— Откуда вы все знаете? — спросил я.
— Я дорого заплатил, чтобы все знать, — ответил он.
— Дорого, — пробормотал я себе под нос. Для меня нет ничего лучше бессмысленных бесед. Часами могу разглагольствовать, переливая из пустого в порожнее. Но когда кто-нибудь принимается вести осмысленные речи, я и двух слов связать не могу.
— Вы часто путешествуете, — заметил человек. — Постоянно бываете в долгих путешествиях.
— А вы, кажется, не можете улыбаться, — ответил я. — Это и есть плата?
Ох уж эта моя неизменная манера вылезать, где надо и не надо! Однажды я умру со стыда от этой неприличной привычки. Я густо покраснел, опустил голову и уставился перед собой.
Мне было так стыдно, что я больше ни секунды не смог бы высидеть с ним за одним столом.
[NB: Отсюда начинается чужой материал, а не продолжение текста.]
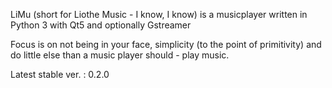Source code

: LiMu (short for Liothe Music - I know, I know) is a musicplayer written in Python 3 with Qt5 and optionally Gstreamer

Focus is on not being in your face, simplicity (to the point of primitivity) and do little else than a music player should - play music.

Latest stable ver. : 0.2.0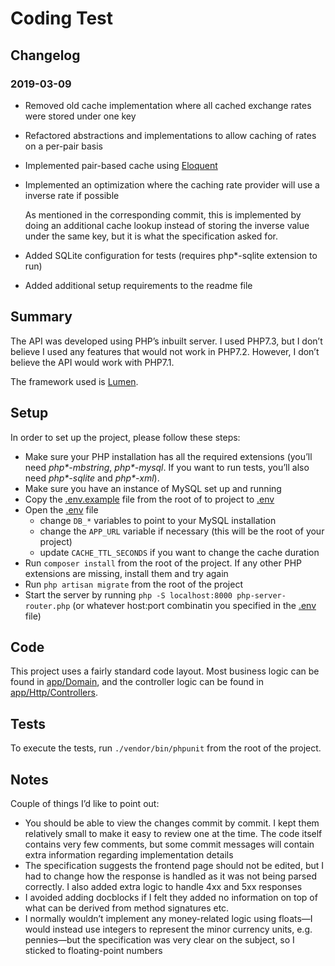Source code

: # Coding Test

## Changelog

### 2019-03-09

- Removed old cache implementation where all cached exchange rates were stored under one key
- Refactored abstractions and implementations to allow caching of rates on a per-pair basis
- Implemented pair-based cache using [Eloquent](https://laravel.com/docs/6.x/eloquent)
- Implemented an optimization where the caching rate provider will use a inverse rate if possible

  As mentioned in the corresponding commit, this is implemented by doing an additional cache lookup
  instead of storing the inverse value under the same key, but it is what the specification asked for.
- Added SQLite configuration for tests (requires php*-sqlite extension to run)
- Added additional setup requirements to the readme file


## Summary

The API was developed using PHP’s inbuilt server. I used PHP7.3, but I don’t believe I used any features
that would not work in PHP7.2. However, I don’t believe the API would work with PHP7.1.

The framework used is [Lumen](https://lumen.laravel.com/).
  
## Setup
 
In order to set up the project, please follow these steps:
- Make sure your PHP installation has all the required extensions (you’ll need _php*-mbstring_,
  _php*-mysql_. If you want to run tests, you’ll also need _php*-sqlite_ and _php*-xml_).
- Make sure you have an instance of MySQL set up and running
- Copy the [.env.example](.env.example) file from the root of to project to [.env](.env)
- Open the [.env](.env) file
  - change `DB_*` variables to point to your MySQL installation
  - change the `APP_URL` variable if necessary (this will be the root of your project)
  - update `CACHE_TTL_SECONDS` if you want to change the cache duration
- Run `composer install` from the root of the project. If any other PHP extensions are missing,
  install them and try again
- Run `php artisan migrate` from the root of the project
- Start the server by running `php -S localhost:8000 php-server-router.php` (or whatever host:port combinatin
you specified in the [.env](.env) file)

## Code

This project uses a fairly standard code layout. Most business logic can be found in [app/Domain](app/Domain),
and the controller logic can be found in [app/Http/Controllers](app/Http/Controllers).

## Tests

To execute the tests, run `./vendor/bin/phpunit` from the root of the project.

## Notes

Couple of things I’d like to point out:
- You should be able to view the changes commit by commit. I kept them relatively small to make it easy to review one
at the time. The code itself contains very few comments, but some commit messages will contain extra information regarding
implementation details
- The specification suggests the frontend page should not be edited, but I had to change how the response is handled as it was
not being parsed correctly. I also added extra logic to handle 4xx and 5xx responses
- I avoided adding docblocks if I felt they added no information on top of what can be derived from method signatures etc. 
- I normally wouldn’t implement any money-related logic using floats—I would instead use integers to represent the minor currency units,
e.g. pennies—but the specification was very clear on the subject, so I sticked to floating-point numbers
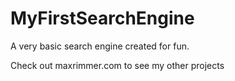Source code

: # MyFirstSearchEngine

A very basic search engine created for fun.

Check out maxrimmer.com to see my other projects
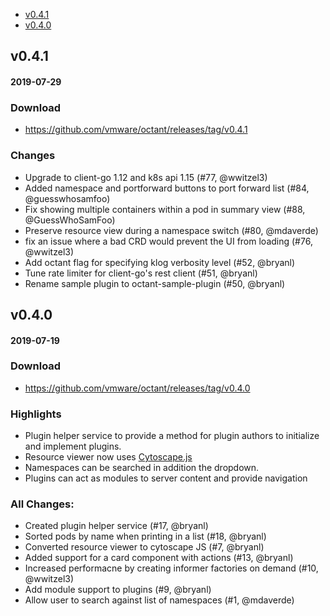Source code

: - [v0.4.1](#v041)
 - [v0.4.0](#v040)

## v0.4.1
#### 2019-07-29

### Download
 - https://github.com/vmware/octant/releases/tag/v0.4.1

### Changes
  * Upgrade to client-go 1.12 and k8s api 1.15 (#77, @wwitzel3)
  * Added namespace and portforward buttons to port forward list (#84, @guesswhosamfoo)
  * Fix showing multiple containers within a pod in summary view (#88, @GuessWhoSamFoo)
  * Preserve resource view during a namespace switch (#80, @mdaverde)
  * fix an issue where a bad CRD would prevent the UI from loading (#76, @wwitzel3)
  * Add octant flag for specifying klog verbosity level (#52, @bryanl)
  * Tune rate limiter for client-go's rest client (#51, @bryanl)
  * Rename sample plugin to octant-sample-plugin (#50, @bryanl)


## v0.4.0
#### 2019-07-19

### Download
- https://github.com/vmware/octant/releases/tag/v0.4.0

### Highlights
- Plugin helper service to provide a method for plugin authors to initialize and implement plugins.
- Resource viewer now uses [Cytoscape.js](http://js.cytoscape.org/)
- Namespaces can be searched in addition the dropdown.
- Plugins can act as modules to server content and provide navigation

### All Changes:

  * Created plugin helper service (#17, @bryanl)
  * Sorted pods by name when printing in a list (#18, @bryanl)
  * Converted resource viewer to cytoscape JS (#7, @bryanl)
  * Added support for a card component with actions (#13, @bryanl)
  * Increased performacne by creating informer factories on demand (#10, @wwitzel3)
  * Add module support to plugins (#9, @bryanl)
  * Allow user to search against list of namespaces (#1, @mdaverde)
Вскочив со стула, я отдышался лишь у столика, где сидели два степенных джентльмена с карликом.
— Господа, могу ли я сесть за ваш стол? — поинтересовался я. — В данный момент мне крайне необходимо где-нибудь укрыться.
— Будем очень рады, — улыбнулся один из джентльменов, седовласый, с голубыми глазами и толстой шеей. Настоящий лев.
— Гейши обычно развлекают собеседников разговорами о музыке, политике и поэзии, — выдал я. — А о чем вы бы хотели поговорить со мной?
— Мы и так вели приятную беседу, — заметил карлик.
Это было уже слишком. Мне и без того уже опостылел этот мир, а еще всякие карлики будут тут меня жизни учить. Подозвав Сабартеса, я заказал крем-карамель.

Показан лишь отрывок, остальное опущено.